▸ **Task requirements**: Your response should consist of the entries below, written out exactly.

▸ **Records to process**:
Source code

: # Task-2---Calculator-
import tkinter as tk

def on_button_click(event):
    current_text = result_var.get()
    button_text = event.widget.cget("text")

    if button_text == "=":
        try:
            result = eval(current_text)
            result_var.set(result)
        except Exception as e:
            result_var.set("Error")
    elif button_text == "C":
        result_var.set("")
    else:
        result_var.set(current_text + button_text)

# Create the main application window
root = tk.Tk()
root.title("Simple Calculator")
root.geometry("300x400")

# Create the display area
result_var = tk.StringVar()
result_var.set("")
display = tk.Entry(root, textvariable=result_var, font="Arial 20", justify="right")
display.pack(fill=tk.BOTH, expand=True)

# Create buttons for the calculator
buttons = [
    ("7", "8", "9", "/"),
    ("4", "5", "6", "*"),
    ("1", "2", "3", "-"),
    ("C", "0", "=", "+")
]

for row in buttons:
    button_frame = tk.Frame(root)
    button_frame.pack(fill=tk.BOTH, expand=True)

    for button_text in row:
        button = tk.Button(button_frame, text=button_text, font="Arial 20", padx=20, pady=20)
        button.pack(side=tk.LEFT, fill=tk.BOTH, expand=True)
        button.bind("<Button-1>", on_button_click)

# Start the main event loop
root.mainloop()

▸ **Task solution**:
Source code

: # Task-2---Calculator-
import tkinter as tk

def on_button_click(event):
    current_text = result_var.get()
    button_text = event.widget.cget("text")

    if button_text == "=":
        try:
            result = eval(current_text)
            result_var.set(result)
        except Exception as e:
            result_var.set("Error")
    elif button_text == "C":
        result_var.set("")
    else:
        result_var.set(current_text + button_text)

# Create the main application window
root = tk.Tk()
root.title("Simple Calculator")
root.geometry("300x400")

# Create the display area
result_var = tk.StringVar()
result_var.set("")
display = tk.Entry(root, textvariable=result_var, font="Arial 20", justify="right")
display.pack(fill=tk.BOTH, expand=True)

# Create buttons for the calculator
buttons = [
    ("7", "8", "9", "/"),
    ("4", "5", "6", "*"),
    ("1", "2", "3", "-"),
    ("C", "0", "=", "+")
]

for row in buttons:
    button_frame = tk.Frame(root)
    button_frame.pack(fill=tk.BOTH, expand=True)

    for button_text in row:
        button = tk.Button(button_frame, text=button_text, font="Arial 20", padx=20, pady=20)
        button.pack(side=tk.LEFT, fill=tk.BOTH, expand=True)
        button.bind("<Button-1>", on_button_click)

# Start the main event loop
root.mainloop()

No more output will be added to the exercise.